Please return every line of the records that contains the word "requests".

**Data provided**
"""

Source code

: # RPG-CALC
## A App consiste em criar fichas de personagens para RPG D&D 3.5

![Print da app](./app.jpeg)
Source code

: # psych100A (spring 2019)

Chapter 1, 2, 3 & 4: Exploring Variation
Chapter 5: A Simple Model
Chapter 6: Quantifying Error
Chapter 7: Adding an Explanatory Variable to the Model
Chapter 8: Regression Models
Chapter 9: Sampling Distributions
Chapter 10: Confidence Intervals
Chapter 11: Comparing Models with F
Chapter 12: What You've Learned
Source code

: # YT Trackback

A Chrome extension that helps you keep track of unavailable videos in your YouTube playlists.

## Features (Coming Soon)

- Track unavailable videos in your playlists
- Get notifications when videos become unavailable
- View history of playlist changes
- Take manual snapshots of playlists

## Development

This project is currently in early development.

"""
"""

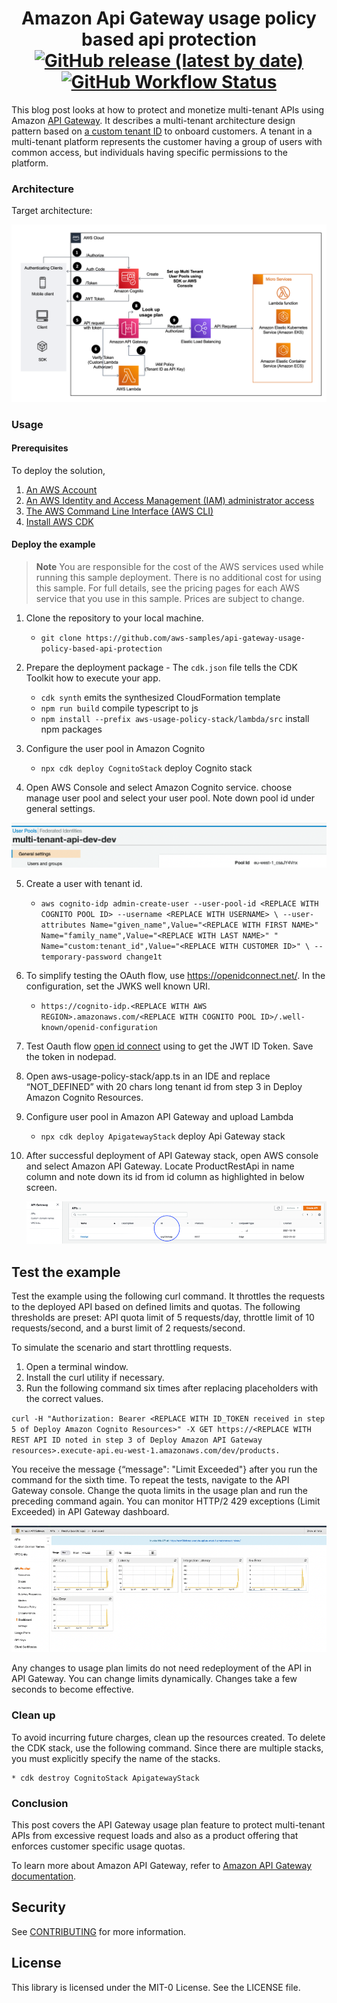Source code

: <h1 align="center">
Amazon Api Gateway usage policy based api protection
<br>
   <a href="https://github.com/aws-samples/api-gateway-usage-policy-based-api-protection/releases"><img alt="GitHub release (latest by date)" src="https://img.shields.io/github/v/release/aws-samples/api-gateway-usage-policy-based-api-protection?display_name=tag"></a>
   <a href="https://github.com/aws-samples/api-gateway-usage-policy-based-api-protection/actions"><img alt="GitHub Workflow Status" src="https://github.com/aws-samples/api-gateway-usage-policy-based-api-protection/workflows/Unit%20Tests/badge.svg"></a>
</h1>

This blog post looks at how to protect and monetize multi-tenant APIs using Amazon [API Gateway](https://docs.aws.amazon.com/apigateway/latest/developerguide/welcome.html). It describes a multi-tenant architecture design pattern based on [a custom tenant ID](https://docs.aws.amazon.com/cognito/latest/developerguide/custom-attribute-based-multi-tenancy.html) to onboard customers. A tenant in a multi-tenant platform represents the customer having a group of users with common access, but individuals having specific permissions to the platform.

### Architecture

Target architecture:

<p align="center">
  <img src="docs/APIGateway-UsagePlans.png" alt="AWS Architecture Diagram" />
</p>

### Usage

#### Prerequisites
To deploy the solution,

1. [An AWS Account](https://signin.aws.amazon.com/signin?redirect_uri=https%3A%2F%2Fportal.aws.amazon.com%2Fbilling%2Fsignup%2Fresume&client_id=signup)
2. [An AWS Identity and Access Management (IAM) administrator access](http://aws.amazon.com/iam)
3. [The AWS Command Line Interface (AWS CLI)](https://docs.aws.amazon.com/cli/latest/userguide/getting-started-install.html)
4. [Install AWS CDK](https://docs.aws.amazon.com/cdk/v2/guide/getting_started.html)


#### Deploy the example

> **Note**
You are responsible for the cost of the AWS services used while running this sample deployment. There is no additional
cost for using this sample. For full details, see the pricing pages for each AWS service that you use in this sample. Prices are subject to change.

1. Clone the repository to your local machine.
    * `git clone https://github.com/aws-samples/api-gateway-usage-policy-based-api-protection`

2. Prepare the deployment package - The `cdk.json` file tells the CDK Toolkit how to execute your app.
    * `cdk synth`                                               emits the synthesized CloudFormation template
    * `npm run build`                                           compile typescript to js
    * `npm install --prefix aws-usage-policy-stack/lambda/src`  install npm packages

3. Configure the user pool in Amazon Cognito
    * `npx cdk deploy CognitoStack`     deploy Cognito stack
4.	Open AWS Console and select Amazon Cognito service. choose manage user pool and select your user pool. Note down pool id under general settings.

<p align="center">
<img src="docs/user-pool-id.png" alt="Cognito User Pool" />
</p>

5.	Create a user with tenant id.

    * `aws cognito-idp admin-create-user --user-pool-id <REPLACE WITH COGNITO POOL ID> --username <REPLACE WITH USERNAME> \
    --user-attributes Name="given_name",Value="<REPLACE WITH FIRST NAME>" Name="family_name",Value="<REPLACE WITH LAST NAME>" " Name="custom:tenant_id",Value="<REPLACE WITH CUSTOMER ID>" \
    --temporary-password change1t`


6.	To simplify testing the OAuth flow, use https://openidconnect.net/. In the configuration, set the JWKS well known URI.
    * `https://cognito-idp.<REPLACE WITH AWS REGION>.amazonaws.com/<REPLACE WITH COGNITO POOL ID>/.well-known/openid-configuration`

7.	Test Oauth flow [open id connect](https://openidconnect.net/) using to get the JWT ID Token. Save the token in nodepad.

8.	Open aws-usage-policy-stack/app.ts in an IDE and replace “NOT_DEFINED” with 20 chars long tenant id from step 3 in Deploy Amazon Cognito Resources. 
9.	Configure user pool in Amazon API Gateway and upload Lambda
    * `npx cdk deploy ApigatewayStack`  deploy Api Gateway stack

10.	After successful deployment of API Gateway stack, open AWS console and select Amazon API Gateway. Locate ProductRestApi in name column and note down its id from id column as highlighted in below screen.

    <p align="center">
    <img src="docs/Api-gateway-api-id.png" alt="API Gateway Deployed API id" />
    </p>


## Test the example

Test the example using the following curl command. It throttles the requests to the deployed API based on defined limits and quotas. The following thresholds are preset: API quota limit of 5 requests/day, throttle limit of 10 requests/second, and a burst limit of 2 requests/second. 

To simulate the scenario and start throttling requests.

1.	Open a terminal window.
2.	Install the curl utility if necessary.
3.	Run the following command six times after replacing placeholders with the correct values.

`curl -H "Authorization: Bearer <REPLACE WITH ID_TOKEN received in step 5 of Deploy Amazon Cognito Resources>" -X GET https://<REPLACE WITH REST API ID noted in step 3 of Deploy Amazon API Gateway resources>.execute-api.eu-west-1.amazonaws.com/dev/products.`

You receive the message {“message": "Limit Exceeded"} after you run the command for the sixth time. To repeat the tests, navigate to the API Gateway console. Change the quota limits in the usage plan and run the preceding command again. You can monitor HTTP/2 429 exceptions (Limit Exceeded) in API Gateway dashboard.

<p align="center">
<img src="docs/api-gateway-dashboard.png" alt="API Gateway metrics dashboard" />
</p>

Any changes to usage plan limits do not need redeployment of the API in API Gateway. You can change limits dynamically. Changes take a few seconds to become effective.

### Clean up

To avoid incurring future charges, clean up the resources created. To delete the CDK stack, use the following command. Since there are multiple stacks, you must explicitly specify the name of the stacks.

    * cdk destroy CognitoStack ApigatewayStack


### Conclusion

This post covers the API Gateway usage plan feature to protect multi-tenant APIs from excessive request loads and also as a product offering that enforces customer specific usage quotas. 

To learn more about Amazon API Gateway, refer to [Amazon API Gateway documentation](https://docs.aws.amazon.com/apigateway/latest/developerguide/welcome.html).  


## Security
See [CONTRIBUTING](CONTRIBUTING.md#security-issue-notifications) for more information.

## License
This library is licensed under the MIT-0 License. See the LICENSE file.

"""
"""

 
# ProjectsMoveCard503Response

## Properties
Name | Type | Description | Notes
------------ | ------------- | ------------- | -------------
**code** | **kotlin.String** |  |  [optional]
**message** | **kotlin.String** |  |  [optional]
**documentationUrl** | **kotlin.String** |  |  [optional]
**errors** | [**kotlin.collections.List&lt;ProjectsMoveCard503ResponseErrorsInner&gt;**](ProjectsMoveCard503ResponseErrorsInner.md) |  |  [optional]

"""

**Output of the exercise**
Test the example using the following curl command. It throttles the requests to the deployed API based on defined limits and quotas. The following thresholds are preset: API quota limit of 5 requests/day, throttle limit of 10 requests/second, and a burst limit of 2 requests/second. 
To simulate the scenario and start throttling requests.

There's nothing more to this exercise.